Article selection was carried out by reading the titles and abstracts. Subsequently, the articles were analyzed in full, after which they were definitively included or not in the review. The articles included in the review were analyzed regarding their objectives, methods, results, and conclusions. The specific results of the evaluations regarding oral language, evaluated oral language specification (receptive and/or expressive) were also analyzed, and the limitations of each study were identified.Results
The search found no articles in Lilacs, 37 in PubMed, 47 in Scopus, and 38 in Web of Science databases.
After first analysis, reading the titles and abstracts, eight studies were selected. The location in one or more databases where the articles were found is shown in Fig. 1.
For the final inclusion, all articles were read in full, except two, whose full versions were not available and thus were excluded. Therefore, Table 1 shows the six studies included in this study, with information on authorship, year, journal, and database from where they were retrieved, shown in ascending chronological order.
Data on authorship, year, journal, and database of assessed articles.

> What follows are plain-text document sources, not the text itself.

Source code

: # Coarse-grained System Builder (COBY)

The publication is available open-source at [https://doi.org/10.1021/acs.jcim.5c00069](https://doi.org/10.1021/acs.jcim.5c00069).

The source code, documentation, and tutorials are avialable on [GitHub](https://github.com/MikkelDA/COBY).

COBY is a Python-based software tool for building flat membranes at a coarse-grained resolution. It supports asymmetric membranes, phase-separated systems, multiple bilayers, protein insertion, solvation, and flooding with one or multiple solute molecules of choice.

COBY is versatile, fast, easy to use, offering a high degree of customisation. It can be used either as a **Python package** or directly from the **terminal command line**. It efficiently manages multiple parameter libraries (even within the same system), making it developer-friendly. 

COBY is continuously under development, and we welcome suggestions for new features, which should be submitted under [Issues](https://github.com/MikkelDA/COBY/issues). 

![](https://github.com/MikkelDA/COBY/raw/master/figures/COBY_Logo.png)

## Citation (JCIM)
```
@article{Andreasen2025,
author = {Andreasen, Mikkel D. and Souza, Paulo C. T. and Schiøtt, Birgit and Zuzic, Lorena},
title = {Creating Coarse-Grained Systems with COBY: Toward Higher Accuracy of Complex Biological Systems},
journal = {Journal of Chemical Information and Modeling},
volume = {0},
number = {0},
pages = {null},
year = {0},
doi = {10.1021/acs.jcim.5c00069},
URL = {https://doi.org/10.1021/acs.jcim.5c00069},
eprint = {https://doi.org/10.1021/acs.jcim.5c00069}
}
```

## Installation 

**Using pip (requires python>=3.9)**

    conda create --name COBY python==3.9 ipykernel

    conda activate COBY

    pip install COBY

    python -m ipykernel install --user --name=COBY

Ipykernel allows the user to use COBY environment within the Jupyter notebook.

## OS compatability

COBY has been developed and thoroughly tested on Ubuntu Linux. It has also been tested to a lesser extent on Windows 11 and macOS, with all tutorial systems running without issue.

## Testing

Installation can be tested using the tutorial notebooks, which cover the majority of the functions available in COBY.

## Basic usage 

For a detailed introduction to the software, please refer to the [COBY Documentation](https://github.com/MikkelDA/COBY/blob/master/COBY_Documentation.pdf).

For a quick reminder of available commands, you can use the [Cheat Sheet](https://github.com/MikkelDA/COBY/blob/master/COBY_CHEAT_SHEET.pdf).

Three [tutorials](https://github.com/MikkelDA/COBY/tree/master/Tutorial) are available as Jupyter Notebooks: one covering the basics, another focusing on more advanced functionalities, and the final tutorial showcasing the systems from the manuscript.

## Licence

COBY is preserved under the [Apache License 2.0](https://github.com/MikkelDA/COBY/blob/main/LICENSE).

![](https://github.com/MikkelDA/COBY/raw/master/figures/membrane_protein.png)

|O’Brien et al.25||2004||Pediatrics||PubMed – Web of science – Scopus|
|Kurnatowski et al.26||2006||Int J Pediatr Otorhinolaryngol||PubMed – Web of science – Scopus|
|Andreou and Agapitou27||2007||Archives of Clinical Neuropsychology||Web of science|
|Landau et al.28||2012||Pediatric Pulmonology||PubMed|
|Liukkonen et al.29||2012||Int J Pediatr Otorhinolaryngol||PubMed – Web of science – Scopus|
|Yorbik et al.30||2014||Sleep and Biological Rhythms||Web of science – Scopus|
Table 2 shows the analysis of the included articles.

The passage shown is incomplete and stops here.